July 15, 2014
Dear brothers and sisters,
Today’s good news comes from Mark 1:12-13.
At once the Spirit drove him out into the desert, and he remained in the desert for forty days, tempted by Satan. He was among wild beasts, and the angels ministered to him.
Mark gives us scant details about Jesus’ sojourn in the desert for forty days, whereas Matthew and Luke who took much of their material from Mark elaborate a good deal. Matthew and Luke both tell us that Jesus was led by the Spirit, not driven as Mark states. That seems to be quite a distinction to me. To be driven gives me the impression that Jesus didn’t have much choice in the matter while being led seems a much more voluntary acquiescence. Mark also specifies that this happened at once while neither Matthew nor Luke give it the same sense of immediacy or urgency.
Moloney in The Gospel of Mark points out that Jesus was among or with the wild beasts. He believes that this is the key to the temptation story. Jesus was not in fear of the wild beasts as I assumed when read this because I would have been; I would have been obsessed by fear. Moloney thinks that Mark included this detail to show that Jesus’ mission is intended to restore “the original order of God’s creation” as described in Genesis reversing the enmity between man and beasts arising from the sin that Adam and Eve committed in the Garden of Eden. “In the Genesis story Satan’s victory over Adam led to hostility and fear.” That’s not what God wants for us; it is what those opposed to Him desire and what still characterizes our world today. Jesus was sent to set the world straight again and to inaugurate the kingdom of God expelling hostility and fear.
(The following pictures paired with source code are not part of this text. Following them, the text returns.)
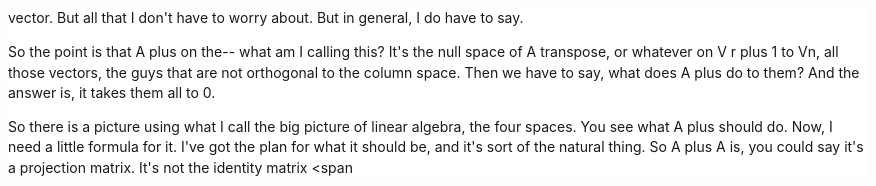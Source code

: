   <span m="775790">vector.</span> <span m="777800">But</span> <span
  m="778010">all</span> <span m="778190">that</span> <span m="778400">I</span>
  <span m="778490">don't</span> <span m="778730">have</span> <span
  m="778880">to</span> <span m="778970">worry</span> <span
  m="779240">about.</span> <span m="779670">But</span> <span
  m="779870">in</span> <span m="779960">general,</span> <span
  m="780560">I</span> <span m="780650">do</span> <span m="780860">have</span>
  <span m="781070">to</span> <span m="781190">say.</span></p><p><span
  m="781980">So</span> <span m="782570">the</span> <span m="782720">point</span>
  <span m="783110">is</span> <span m="783380">that</span> <span
  m="784040">A</span> <span m="784280">plus</span> <span m="787160">on</span>
  <span m="787610">the--</span> <span m="788890">what</span> <span
  m="789250">am</span> <span m="789480">I</span> <span m="789710">calling</span>
  <span m="790190">this?</span> <span m="792330">It's</span> <span
  m="792610">the</span> <span m="792710">null</span> <span
  m="793120">space</span> <span m="793660">of</span> <span m="793810">A</span>
  <span m="793990">transpose,</span> <span m="794980">or</span> <span
  m="797150">whatever</span> <span m="797600">on</span> <span
  m="798260">V</span> <span m="798740">r</span> <span m="799070">plus</span>
  <span m="799430">1</span> <span m="799705">to</span> <span
  m="799980">Vn,</span> <span m="805190">all</span> <span
  m="805400">those</span> <span m="805790">vectors,</span> <span
  m="807650">the</span> <span m="808370">guys</span> <span
  m="808850">that</span> <span m="809000">are</span> <span m="809120">not</span>
  <span m="810110">orthogonal</span> <span m="810770">to</span> <span
  m="810890">the</span> <span m="811010">column</span> <span
  m="811400">space.</span> <span m="812150">Then</span> <span
  m="814140">we</span> <span m="814400">have</span> <span m="814550">to</span>
  <span m="814670">say,</span> <span m="814910">what</span> <span
  m="815120">does</span> <span m="815360">A</span> <span m="815510">plus</span>
  <span m="815840">do</span> <span m="815990">to</span> <span
  m="816110">them?</span> <span m="816540">And</span> <span
  m="816560">the</span> <span m="816710">answer</span> <span
  m="817040">is,</span> <span m="817250">it</span> <span m="817340">takes</span>
  <span m="817700">them</span> <span m="817850">all</span> <span
  m="818000">to</span> <span m="818090">0.</span></p><p><span
  m="821020">So</span> <span m="821620">there</span> <span m="822010">is</span>
  <span m="822130">a</span> <span m="822220">picture</span> <span
  m="823450">using</span> <span m="823990">what</span> <span m="825460">I</span>
  <span m="825580">call</span> <span m="825790">the</span> <span
  m="825910">big</span> <span m="826150">picture</span> <span
  m="826570">of</span> <span m="826660">linear</span> <span
  m="827020">algebra,</span> <span m="827470">the</span> <span
  m="827590">four</span> <span m="827860">spaces.</span> <span
  m="828850">You</span> <span m="829480">see</span> <span m="829750">what</span>
  <span m="830020">A</span> <span m="830140">plus</span> <span
  m="830620">should</span> <span m="830860">do.</span> <span
  m="831520">Now,</span> <span m="833420">I</span> <span m="833480">need
  a</span> <span m="833820">little</span> <span m="833990">formula</span> <span
  m="834500">for</span> <span m="834740">it.</span> <span m="835610">I've</span>
  <span m="835700">got</span> <span m="837320">the</span> <span
  m="837440">plan</span> <span m="837950">for</span> <span
  m="838130">what</span> <span m="838340">it</span> <span
  m="838430">should</span> <span m="838640">be,</span> <span
  m="838970">and</span> <span m="839120">it's</span> <span
  m="839540">sort</span> <span m="839750">of</span> <span m="839810">the</span>
  <span m="839930">natural</span> <span m="840440">thing.</span> <span
  m="841310">So</span> <span m="841610">A</span> <span m="841820">plus</span>
  <span m="842330">A</span> <span m="842840">is,</span> <span
  m="843260">you</span> <span m="843410">could</span> <span
  m="843620">say</span> <span m="844160">it's</span> <span m="844370">a</span>
  <span m="844460">projection</span> <span m="845780">matrix.</span> <span
  m="846470">It's</span> <span m="846680">not</span> <span m="846920">the</span>
  <span m="847070">identity</span> <span m="847610">matrix</span> <span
It never made much sense to me that God wanted to subject Jesus to temptation. He had just told Jesus that He loved him and was well pleased with him. God had commissioned Jesus to begin his ministry. Now there was an urgency to get going, but first God needed Jesus to know just what he was going to be up against. He would be subject to all the enticements that tempt men and women — self-interest above service, power, and glory — and perhaps the most insidious struggle of all — doubt. Jesus had to work out interiorly, alone in the desert, just how he would fight off the temptations that he would face — temptations that would grow stronger as his own power grew stronger, temptations that would grow stronger still in his final hours of pain and suffering and abandonment. Jesus wasn’t ready to undertake his mission until he was girded to withstand the temptations he would face. It wasn’t a test, it was preparation to enable Jesus to withstand hostility and fear. He was leading the way for us to a new creation, the new genesis of God’s kingdom, harmony between the wild beasts and angels of our human natures.